Since pictures are not wanted, repeat only the text of the records, word for word.

[[ DATA IN THIS EXERCISE, beginning ]]

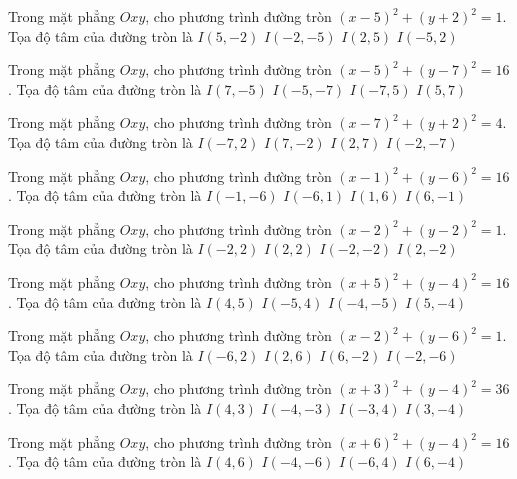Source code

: \begin{ex}
Trong mặt phẳng $Oxy$, cho phương trình đường tròn $(x -5)^2   + (y + 2)^2 = 1$. Tọa độ tâm của đường tròn là
\choice
{ \True $I(5, -2)$ }
{ $I(-2, -5)$ }
{ $I(2, 5)$ }
{ $I(-5, 2)$ }
\end{ex}

\begin{ex}
Trong mặt phẳng $Oxy$, cho phương trình đường tròn $(x -5)^2   + (y -7)^2 = 16$. Tọa độ tâm của đường tròn là
\choice
{ $I(7, -5)$ }
{ $I(-5, -7)$ }
{ $I(-7, 5)$ }
{ \True $I(5, 7)$ }
\end{ex}

\begin{ex}
Trong mặt phẳng $Oxy$, cho phương trình đường tròn $(x -7)^2   + (y + 2)^2 = 4$. Tọa độ tâm của đường tròn là
\choice
{ $I(-7, 2)$ }
{ \True $I(7, -2)$ }
{ $I(2, 7)$ }
{ $I(-2, -7)$ }
\end{ex}

\begin{ex}
Trong mặt phẳng $Oxy$, cho phương trình đường tròn $(x -1)^2   + (y -6)^2 = 16$. Tọa độ tâm của đường tròn là
\choice
{ $I(-1, -6)$ }
{ $I(-6, 1)$ }
{ \True $I(1, 6)$ }
{ $I(6, -1)$ }
\end{ex}

\begin{ex}
Trong mặt phẳng $Oxy$, cho phương trình đường tròn $(x -2)^2   + (y -2)^2 = 1$. Tọa độ tâm của đường tròn là
\choice
{ $I(-2, 2)$ }
{ \True $I(2, 2)$ }
{ $I(-2, -2)$ }
{ $I(2, -2)$ }
\end{ex}

\begin{ex}
Trong mặt phẳng $Oxy$, cho phương trình đường tròn $(x + 5)^2  + (y -4)^2 = 16$. Tọa độ tâm của đường tròn là
\choice
{ $I(4, 5)$ }
{ \True $I(-5, 4)$ }
{ $I(-4, -5)$ }
{ $I(5, -4)$ }
\end{ex}

\begin{ex}
Trong mặt phẳng $Oxy$, cho phương trình đường tròn $(x -2)^2   + (y -6)^2 = 1$. Tọa độ tâm của đường tròn là
\choice
{ $I(-6, 2)$ }
{ \True $I(2, 6)$ }
{ $I(6, -2)$ }
{ $I(-2, -6)$ }
\end{ex}

\begin{ex}
Trong mặt phẳng $Oxy$, cho phương trình đường tròn $(x + 3)^2  + (y -4)^2 = 36$. Tọa độ tâm của đường tròn là
\choice
{ $I(4, 3)$ }
{ $I(-4, -3)$ }
{ \True $I(-3, 4)$ }
{ $I(3, -4)$ }
\end{ex}

\begin{ex}
Trong mặt phẳng $Oxy$, cho phương trình đường tròn $(x + 6)^2  + (y -4)^2 = 16$. Tọa độ tâm của đường tròn là
\choice
{ $I(4, 6)$ }
{ $I(-4, -6)$ }
{ \True $I(-6, 4)$ }
{ $I(6, -4)$ }
\end{ex}

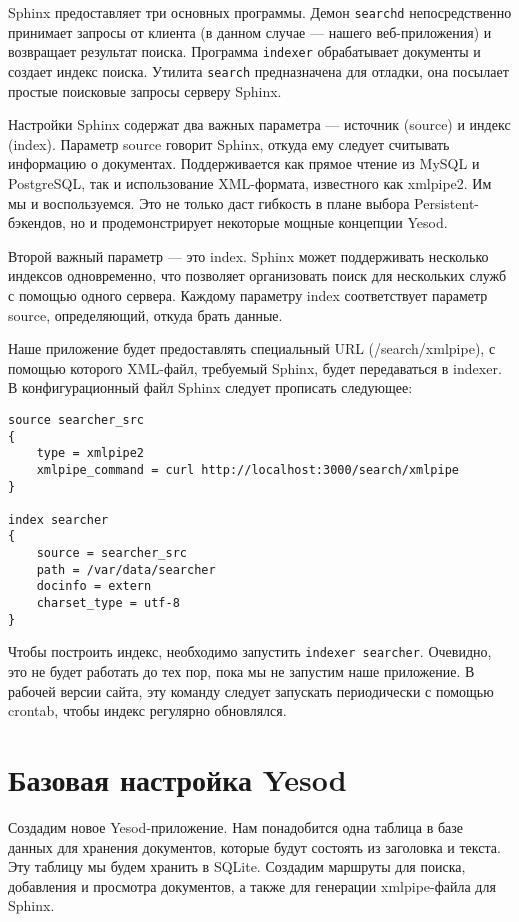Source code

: Sphinx предоставляет три основных программы. Демон \lstinline!searchd! непосредственно принимает запросы от клиента (в данном случае --- нашего веб-приложения) и возвращает результат поиска. Программа \lstinline!indexer! обрабатывает документы и создает индекс поиска. Утилита \lstinline!search! предназначена для отладки, она посылает простые поисковые запросы серверу Sphinx.

Настройки Sphinx содержат два важных параметра --- источник (source) и индекс (index). Параметр source говорит Sphinx, откуда ему следует считывать информацию о документах. Поддерживается как прямое чтение из MySQL и PostgreSQL, так и использование XML-формата, известного как xmlpipe2. Им мы и воспользуемся. Это не только даст гибкость в плане выбора Persistent-бэкендов, но и продемонстрирует некоторые мощные концепции Yesod.

Второй важный параметр --- это index. Sphinx может поддерживать несколько индексов одновременно, что позволяет организовать поиск для нескольких служб с помощью одного сервера. Каждому параметру index соответствует параметр source, определяющий, откуда брать данные.

Наше приложение будет предоставлять специальный URL (/search/xmlpipe), с помощью которого XML-файл, требуемый Sphinx, будет передаваться в indexer. В конфигурационный файл Sphinx следует прописать следующее:

\begin{lstlisting}
source searcher_src
{
    type = xmlpipe2
    xmlpipe_command = curl http://localhost:3000/search/xmlpipe
}

index searcher
{
    source = searcher_src
    path = /var/data/searcher
    docinfo = extern
    charset_type = utf-8
}
\end{lstlisting}

Чтобы построить индекс, необходимо запустить \lstinline!indexer searcher!. Очевидно, это не будет работать до тех пор, пока мы не запустим наше приложение.  В рабочей версии сайта, эту команду следует запускать периодически с помощью crontab, чтобы индекс регулярно обновлялся.

\section{Базовая настройка Yesod} %

Создадим новое Yesod-приложение. Нам понадобится одна таблица в базе данных для хранения документов, которые будут состоять из заголовка и текста. Эту таблицу мы будем хранить в SQLite. Создадим маршруты для поиска, добавления и просмотра документов, а также для генерации xmlpipe-файла для Sphinx.

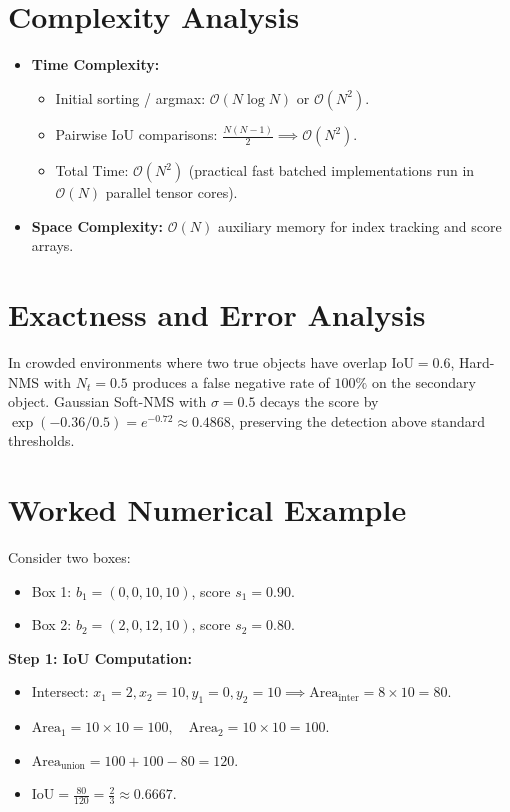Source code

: \documentclass[11pt,a4paper]{article}
\theoremstyle{definition}
\begin{document}
\section{Complexity Analysis}

\begin{itemize}
    \item \textbf{Time Complexity:}
    \begin{itemize}
        \item Initial sorting / argmax: $\mathcal{O}(N \log N)$ or $\mathcal{O}(N^2)$.
        \item Pairwise IoU comparisons: $\frac{N(N-1)}{2} \implies \mathcal{O}(N^2)$.
        \item Total Time: $\mathcal{O}(N^2)$ (practical fast batched implementations run in $\mathcal{O}(N)$ parallel tensor cores).
    \end{itemize}
    \item \textbf{Space Complexity:} $\mathcal{O}(N)$ auxiliary memory for index tracking and score arrays.
\end{itemize}

\section{Exactness and Error Analysis}

In crowded environments where two true objects have overlap $\text{IoU} = 0.6$, Hard-NMS with $N_t = 0.5$ produces a false negative rate of $100\%$ on the secondary object. Gaussian Soft-NMS with $\sigma = 0.5$ decays the score by $\exp(-0.36 / 0.5) = e^{-0.72} \approx 0.4868$, preserving the detection above standard thresholds.

\section{Worked Numerical Example}

Consider two boxes:
\begin{itemize}
    \item Box 1: $b_1 = (0, 0, 10, 10)$, score $s_1 = 0.90$.
    \item Box 2: $b_2 = (2, 0, 12, 10)$, score $s_2 = 0.80$.
\end{itemize}

\textbf{Step 1: IoU Computation:}
\begin{itemize}
    \item Intersect: $x_1 = 2, x_2 = 10, y_1 = 0, y_2 = 10 \implies \text{Area}_{\text{inter}} = 8 \times 10 = 80$.
    \item $\text{Area}_1 = 10 \times 10 = 100, \quad \text{Area}_2 = 10 \times 10 = 100$.
    \item $\text{Area}_{\text{union}} = 100 + 100 - 80 = 120$.
    \item $\text{IoU} = \frac{80}{120} = \frac{2}{3} \approx 0.6667$.
\end{itemize}
\end{document}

[[ DATA IN THIS EXERCISE, end ]]

## ANSWER
Source code

: \begin{ex}
Trong mặt phẳng $Oxy$, cho phương trình đường tròn $(x -5)^2   + (y + 2)^2 = 1$. Tọa độ tâm của đường tròn là
\choice
{ \True $I(5, -2)$ }
{ $I(-2, -5)$ }
{ $I(2, 5)$ }
{ $I(-5, 2)$ }
\end{ex}

\begin{ex}
Trong mặt phẳng $Oxy$, cho phương trình đường tròn $(x -5)^2   + (y -7)^2 = 16$. Tọa độ tâm của đường tròn là
\choice
{ $I(7, -5)$ }
{ $I(-5, -7)$ }
{ $I(-7, 5)$ }
{ \True $I(5, 7)$ }
\end{ex}

\begin{ex}
Trong mặt phẳng $Oxy$, cho phương trình đường tròn $(x -7)^2   + (y + 2)^2 = 4$. Tọa độ tâm của đường tròn là
\choice
{ $I(-7, 2)$ }
{ \True $I(7, -2)$ }
{ $I(2, 7)$ }
{ $I(-2, -7)$ }
\end{ex}

\begin{ex}
Trong mặt phẳng $Oxy$, cho phương trình đường tròn $(x -1)^2   + (y -6)^2 = 16$. Tọa độ tâm của đường tròn là
\choice
{ $I(-1, -6)$ }
{ $I(-6, 1)$ }
{ \True $I(1, 6)$ }
{ $I(6, -1)$ }
\end{ex}

\begin{ex}
Trong mặt phẳng $Oxy$, cho phương trình đường tròn $(x -2)^2   + (y -2)^2 = 1$. Tọa độ tâm của đường tròn là
\choice
{ $I(-2, 2)$ }
{ \True $I(2, 2)$ }
{ $I(-2, -2)$ }
{ $I(2, -2)$ }
\end{ex}

\begin{ex}
Trong mặt phẳng $Oxy$, cho phương trình đường tròn $(x + 5)^2  + (y -4)^2 = 16$. Tọa độ tâm của đường tròn là
\choice
{ $I(4, 5)$ }
{ \True $I(-5, 4)$ }
{ $I(-4, -5)$ }
{ $I(5, -4)$ }
\end{ex}

\begin{ex}
Trong mặt phẳng $Oxy$, cho phương trình đường tròn $(x -2)^2   + (y -6)^2 = 1$. Tọa độ tâm của đường tròn là
\choice
{ $I(-6, 2)$ }
{ \True $I(2, 6)$ }
{ $I(6, -2)$ }
{ $I(-2, -6)$ }
\end{ex}

\begin{ex}
Trong mặt phẳng $Oxy$, cho phương trình đường tròn $(x + 3)^2  + (y -4)^2 = 36$. Tọa độ tâm của đường tròn là
\choice
{ $I(4, 3)$ }
{ $I(-4, -3)$ }
{ \True $I(-3, 4)$ }
{ $I(3, -4)$ }
\end{ex}

\begin{ex}
Trong mặt phẳng $Oxy$, cho phương trình đường tròn $(x + 6)^2  + (y -4)^2 = 16$. Tọa độ tâm của đường tròn là
\choice
{ $I(4, 6)$ }
{ $I(-4, -6)$ }
{ \True $I(-6, 4)$ }
{ $I(6, -4)$ }
\end{ex}

Source code

: Sphinx предоставляет три основных программы. Демон \lstinline!searchd! непосредственно принимает запросы от клиента (в данном случае --- нашего веб-приложения) и возвращает результат поиска. Программа \lstinline!indexer! обрабатывает документы и создает индекс поиска. Утилита \lstinline!search! предназначена для отладки, она посылает простые поисковые запросы серверу Sphinx.

Настройки Sphinx содержат два важных параметра --- источник (source) и индекс (index). Параметр source говорит Sphinx, откуда ему следует считывать информацию о документах. Поддерживается как прямое чтение из MySQL и PostgreSQL, так и использование XML-формата, известного как xmlpipe2. Им мы и воспользуемся. Это не только даст гибкость в плане выбора Persistent-бэкендов, но и продемонстрирует некоторые мощные концепции Yesod.

Второй важный параметр --- это index. Sphinx может поддерживать несколько индексов одновременно, что позволяет организовать поиск для нескольких служб с помощью одного сервера. Каждому параметру index соответствует параметр source, определяющий, откуда брать данные.

Наше приложение будет предоставлять специальный URL (/search/xmlpipe), с помощью которого XML-файл, требуемый Sphinx, будет передаваться в indexer. В конфигурационный файл Sphinx следует прописать следующее:

\begin{lstlisting}
source searcher_src
{
    type = xmlpipe2
    xmlpipe_command = curl http://localhost:3000/search/xmlpipe
}

index searcher
{
    source = searcher_src
    path = /var/data/searcher
    docinfo = extern
    charset_type = utf-8
}
\end{lstlisting}

Чтобы построить индекс, необходимо запустить \lstinline!indexer searcher!. Очевидно, это не будет работать до тех пор, пока мы не запустим наше приложение.  В рабочей версии сайта, эту команду следует запускать периодически с помощью crontab, чтобы индекс регулярно обновлялся.

\section{Базовая настройка Yesod} %

Создадим новое Yesod-приложение. Нам понадобится одна таблица в базе данных для хранения документов, которые будут состоять из заголовка и текста. Эту таблицу мы будем хранить в SQLite. Создадим маршруты для поиска, добавления и просмотра документов, а также для генерации xmlpipe-файла для Sphinx.

Source code

: \documentclass[11pt,a4paper]{article}
\theoremstyle{definition}
\begin{document}
\section{Complexity Analysis}

\begin{itemize}
    \item \textbf{Time Complexity:}
    \begin{itemize}
        \item Initial sorting / argmax: $\mathcal{O}(N \log N)$ or $\mathcal{O}(N^2)$.
        \item Pairwise IoU comparisons: $\frac{N(N-1)}{2} \implies \mathcal{O}(N^2)$.
        \item Total Time: $\mathcal{O}(N^2)$ (practical fast batched implementations run in $\mathcal{O}(N)$ parallel tensor cores).
    \end{itemize}
    \item \textbf{Space Complexity:} $\mathcal{O}(N)$ auxiliary memory for index tracking and score arrays.
\end{itemize}

\section{Exactness and Error Analysis}

In crowded environments where two true objects have overlap $\text{IoU} = 0.6$, Hard-NMS with $N_t = 0.5$ produces a false negative rate of $100\%$ on the secondary object. Gaussian Soft-NMS with $\sigma = 0.5$ decays the score by $\exp(-0.36 / 0.5) = e^{-0.72} \approx 0.4868$, preserving the detection above standard thresholds.

\section{Worked Numerical Example}

Consider two boxes:
\begin{itemize}
    \item Box 1: $b_1 = (0, 0, 10, 10)$, score $s_1 = 0.90$.
    \item Box 2: $b_2 = (2, 0, 12, 10)$, score $s_2 = 0.80$.
\end{itemize}

\textbf{Step 1: IoU Computation:}
\begin{itemize}
    \item Intersect: $x_1 = 2, x_2 = 10, y_1 = 0, y_2 = 10 \implies \text{Area}_{\text{inter}} = 8 \times 10 = 80$.
    \item $\text{Area}_1 = 10 \times 10 = 100, \quad \text{Area}_2 = 10 \times 10 = 100$.
    \item $\text{Area}_{\text{union}} = 100 + 100 - 80 = 120$.
    \item $\text{IoU} = \frac{80}{120} = \frac{2}{3} \approx 0.6667$.
\end{itemize}
\end{document}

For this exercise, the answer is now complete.